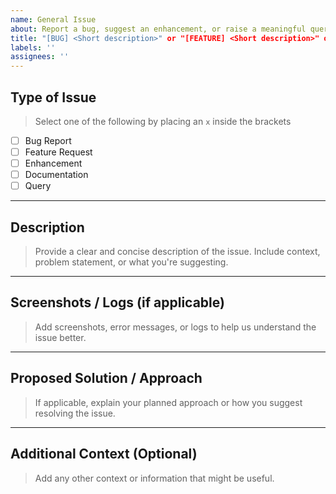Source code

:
 ```yaml
---
name: General Issue
about: Report a bug, suggest an enhancement, or raise a meaningful query
title: "[BUG] <Short description>" or "[FEATURE] <Short description>" or "[ENHANCEMENT] <Short description>"
labels: ''
assignees: ''
---
```


## Type of Issue

> Select one of the following by placing an `x` inside the brackets

- [ ] Bug Report
- [ ] Feature Request
- [ ] Enhancement
- [ ] Documentation
- [ ] Query

---

## Description

> Provide a clear and concise description of the issue. Include context, problem statement, or what you're suggesting.

---

## Screenshots / Logs (if applicable)

> Add screenshots, error messages, or logs to help us understand the issue better.

---

## Proposed Solution / Approach

> If applicable, explain your planned approach or how you suggest resolving the issue.

---

## Additional Context (Optional)

> Add any other context or information that might be useful.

━━━━━━━━━━━━━━━━━━━━━━━━━━━━━━

Excluding all pictures, reproduce the records exactly as they appear above.

— Solved problem —
Source code

:
 ```yaml
---
name: General Issue
about: Report a bug, suggest an enhancement, or raise a meaningful query
title: "[BUG] <Short description>" or "[FEATURE] <Short description>" or "[ENHANCEMENT] <Short description>"
labels: ''
assignees: ''
---
```


## Type of Issue

> Select one of the following by placing an `x` inside the brackets

- [ ] Bug Report
- [ ] Feature Request
- [ ] Enhancement
- [ ] Documentation
- [ ] Query

---

## Description

> Provide a clear and concise description of the issue. Include context, problem statement, or what you're suggesting.

---

## Screenshots / Logs (if applicable)

> Add screenshots, error messages, or logs to help us understand the issue better.

---

## Proposed Solution / Approach

> If applicable, explain your planned approach or how you suggest resolving the issue.

---

## Additional Context (Optional)

> Add any other context or information that might be useful.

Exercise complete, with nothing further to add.